A line below contains "individuals were removed.", and a later one contains "## Mendelian Randomization". Repeat both, with every line between them, exactly.

** Opening Exercise inputs block **

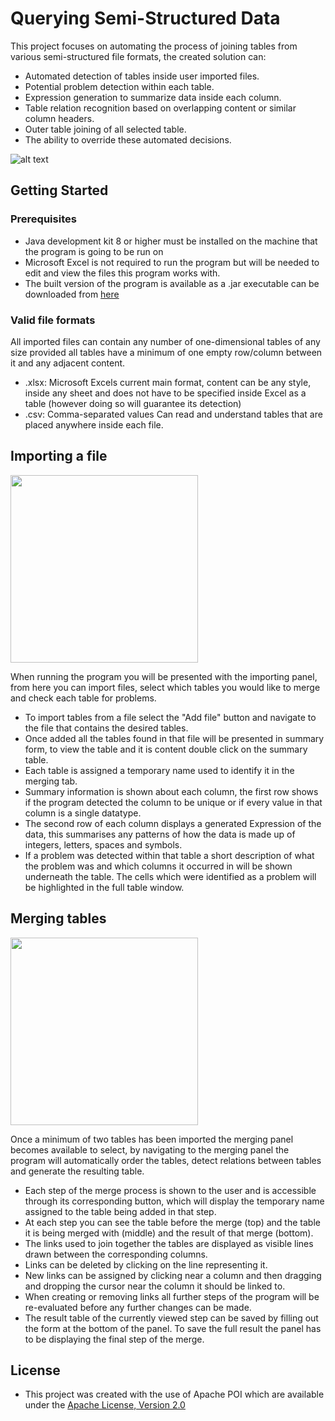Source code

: 
# Querying Semi-Structured Data
This project focuses on automating the process of joining tables from various semi-structured file formats, the created solution can:
* Automated detection of tables inside user imported files.
* Potential problem detection within each table.
* Expression generation to summarize data inside each column.
* Table relation recognition based on overlapping content or similar column headers.
* Outer table joining of all selected table.
* The ability to override these automated decisions.

![alt text][overview]

[overview]: https://cseegit.essex.ac.uk/ce301_2019/ce301_ramsay_foster_b/-/raw/master/QSSD/overview.png "Both tabs of the program"

## Getting Started

### Prerequisites
- Java development kit 8 or higher must be installed on the machine that the program is going to be run on
- Microsoft Excel is not required to run the program but will be needed to edit and view the files this program works with.
- The built version of the program is available as a .jar executable can be downloaded from [here](https://cseegit.essex.ac.uk/ce301_2019/ce301_ramsay_foster_b/-/blob/master/QSSD/QSSD.jar)

### Valid file formats
All imported files can contain any number of one-dimensional tables of any size provided all tables have a minimum of one empty row/column between it and any adjacent content.
* .xlsx: Microsoft Excels current main format, content can be any style, inside any sheet and does not have to be specified inside Excel as a table (however doing so will guarantee its detection)
* .csv: Comma-separated values Can read and understand tables that are placed anywhere inside each file.

## Importing a file
<img src="https://cseegit.essex.ac.uk/ce301_2019/ce301_ramsay_foster_b/-/raw/master/QSSD/importing.png" width="300"/>

When running the program you will be presented with the importing panel, from here you can import files, select which tables you would like to merge and check each table for problems.

* To import tables from a file select the "Add file" button and navigate to the file that contains the desired tables.
* Once added all the tables found in that file will be presented in summary form, to view the table and it is content double click on the summary table.
* Each table is assigned a temporary name used to identify it in the merging tab.
* Summary information is shown about each column, the first row shows if the program detected the column to be unique or if every value in that column is a single datatype.
* The second row of each column displays a generated Expression of the data, this summarises any patterns of how the data is made up of integers, letters, spaces and symbols.
* If a problem was detected within that table a short description of what the problem was and which columns it occurred in will be shown underneath the table. The cells which were identified as a problem will be highlighted in the full table window.

## Merging tables
<img src="https://cseegit.essex.ac.uk/ce301_2019/ce301_ramsay_foster_b/-/raw/master/QSSD/merging.png" width="300"/>

Once a minimum of two tables has been imported the merging panel becomes available to select, by navigating to the merging panel the program will automatically order the tables, detect relations between tables and generate the resulting table. 

* Each step of the merge process is shown to the user and is accessible through its corresponding button, which will display the temporary name assigned to the table being added in that step.
* At each step you can see the table before the merge (top) and the table it is being merged with (middle) and the result of that merge (bottom).
* The links used to join together the tables are displayed as visible lines drawn between the corresponding columns.
* Links can be deleted by clicking on the line representing it.
* New links can be assigned by clicking near a column and then dragging and dropping the cursor near the column it should be linked to.
* When creating or removing links all further steps of the program will be re-evaluated before any further changes can be made.
* The result table of the currently viewed step can be saved by filling out the form at the bottom of the panel. To save the full result the panel has to be displaying the final step of the merge.

## License

* This project was created with the use of Apache POI which are available under the [Apache License, Version 2.0](https://www.apache.org/licenses/LICENSE-2.0)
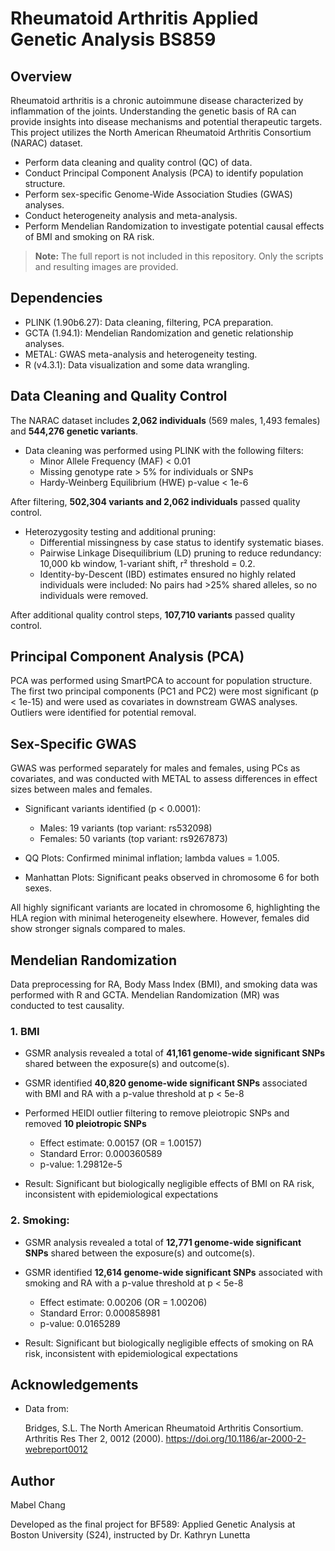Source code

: # Rheumatoid Arthritis Applied Genetic Analysis BS859
## Overview
Rheumatoid arthritis is a chronic autoimmune disease characterized by inflammation of the joints. Understanding the genetic basis of RA can provide insights into disease mechanisms and potential therapeutic targets. This project utilizes the North American Rheumatoid Arthritis Consortium (NARAC) dataset.

* Perform data cleaning and quality control (QC) of data.
* Conduct Principal Component Analysis (PCA) to identify population structure.
* Perform sex-specific Genome-Wide Association Studies (GWAS) analyses.
* Conduct heterogeneity analysis and meta-analysis.
* Perform Mendelian Randomization to investigate potential causal effects of BMI and smoking on RA risk.

> **Note:** The full report is not included in this repository. Only the scripts and resulting images are provided.

## Dependencies
* PLINK (1.90b6.27): Data cleaning, filtering, PCA preparation.
* GCTA (1.94.1): Mendelian Randomization and genetic relationship analyses.
* METAL: GWAS meta-analysis and heterogeneity testing.
* R (v4.3.1): Data visualization and some data wrangling.

## Data Cleaning and Quality Control
The NARAC dataset includes **2,062 individuals** (569 males, 1,493 females) and **544,276 genetic variants**. 

* Data cleaning was performed using PLINK with the following filters:
  * Minor Allele Frequency (MAF) < 0.01  
  * Missing genotype rate > 5% for individuals or SNPs  
  * Hardy-Weinberg Equilibrium (HWE) p-value < 1e-6  

After filtering, **502,304 variants and 2,062 individuals** passed quality control.  

* Heterozygosity testing and additional pruning: 
  * Differential missingness by case status to identify systematic biases.  
  * Pairwise Linkage Disequilibrium (LD) pruning to reduce redundancy: 10,000 kb window, 1-variant shift, r² threshold = 0.2.  
  * Identity-by-Descent (IBD) estimates ensured no highly related individuals were included: No pairs had >25% shared alleles, so no individuals were removed.  
  
After additional quality control steps, **107,710 variants** passed quality control.  

## Principal Component Analysis (PCA)
PCA was performed using SmartPCA to account for population structure. The first two principal components (PC1 and PC2) were most significant (p < 1e-15) and were used as covariates in downstream GWAS analyses. Outliers were identified for potential removal.

## Sex-Specific GWAS
GWAS was performed separately for males and females, using PCs as covariates, and was conducted with METAL to assess differences in effect sizes between males and females.  
* Significant variants identified (p < 0.0001):
  * Males: 19 variants (top variant: rs532098)
  * Females: 50 variants (top variant: rs9267873)

* QQ Plots: Confirmed minimal inflation; lambda values = 1.005.
* Manhattan Plots: Significant peaks observed in chromosome 6 for both sexes.

All highly significant variants are located in chromosome 6, highlighting the HLA region with minimal heterogeneity elsewhere. However, females did show stronger signals compared to males.

## Mendelian Randomization
Data preprocessing for RA, Body Mass Index (BMI), and smoking data was performed with R and GCTA. Mendelian Randomization (MR) was conducted to test causality.

### 1. BMI
* GSMR analysis revealed a total of **41,161 genome-wide significant SNPs** shared between the exposure(s) and outcome(s).
* GSMR identified **40,820 genome-wide significant SNPs** associated with BMI and RA with a p-value threshold at p < 5e-8
* Performed HEIDI outlier filtering to remove pleiotropic SNPs and removed **10 pleiotropic SNPs**

  * Effect estimate: 0.00157 (OR = 1.00157)
  * Standard Error: 0.000360589
  * p-value: 1.29812e-5

* Result: Significant but biologically negligible effects of BMI on RA risk, inconsistent with epidemiological expectations

### 2. Smoking:
* GSMR analysis revealed a total of **12,771 genome-wide significant SNPs** shared between the exposure(s) and outcome(s).
* GSMR identified **12,614 genome-wide significant SNPs** associated with smoking and RA with a p-value threshold at p < 5e-8

  * Effect estimate: 0.00206 (OR = 1.00206)
  * Standard Error: 0.000858981
  * p-value: 0.0165289

* Result: Significant but biologically negligible effects of smoking on RA risk, inconsistent with epidemiological expectations

## Acknowledgements
* Data from:

    Bridges, S.L. The North American Rheumatoid Arthritis Consortium. Arthritis Res Ther 2, 0012 (2000). https://doi.org/10.1186/ar-2000-2-webreport0012

## Author
Mabel Chang

Developed as the final project for BF589: Applied Genetic Analysis at Boston University (S24), instructed by Dr. Kathryn Lunetta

** Closing Exercise inputs block **

■ **Answer space**
  * Identity-by-Descent (IBD) estimates ensured no highly related individuals were included: No pairs had >25% shared alleles, so no individuals were removed.  
  
After additional quality control steps, **107,710 variants** passed quality control.  

## Principal Component Analysis (PCA)
PCA was performed using SmartPCA to account for population structure. The first two principal components (PC1 and PC2) were most significant (p < 1e-15) and were used as covariates in downstream GWAS analyses. Outliers were identified for potential removal.

## Sex-Specific GWAS
GWAS was performed separately for males and females, using PCs as covariates, and was conducted with METAL to assess differences in effect sizes between males and females.  
* Significant variants identified (p < 0.0001):
  * Males: 19 variants (top variant: rs532098)
  * Females: 50 variants (top variant: rs9267873)

* QQ Plots: Confirmed minimal inflation; lambda values = 1.005.
* Manhattan Plots: Significant peaks observed in chromosome 6 for both sexes.

All highly significant variants are located in chromosome 6, highlighting the HLA region with minimal heterogeneity elsewhere. However, females did show stronger signals compared to males.

## Mendelian Randomization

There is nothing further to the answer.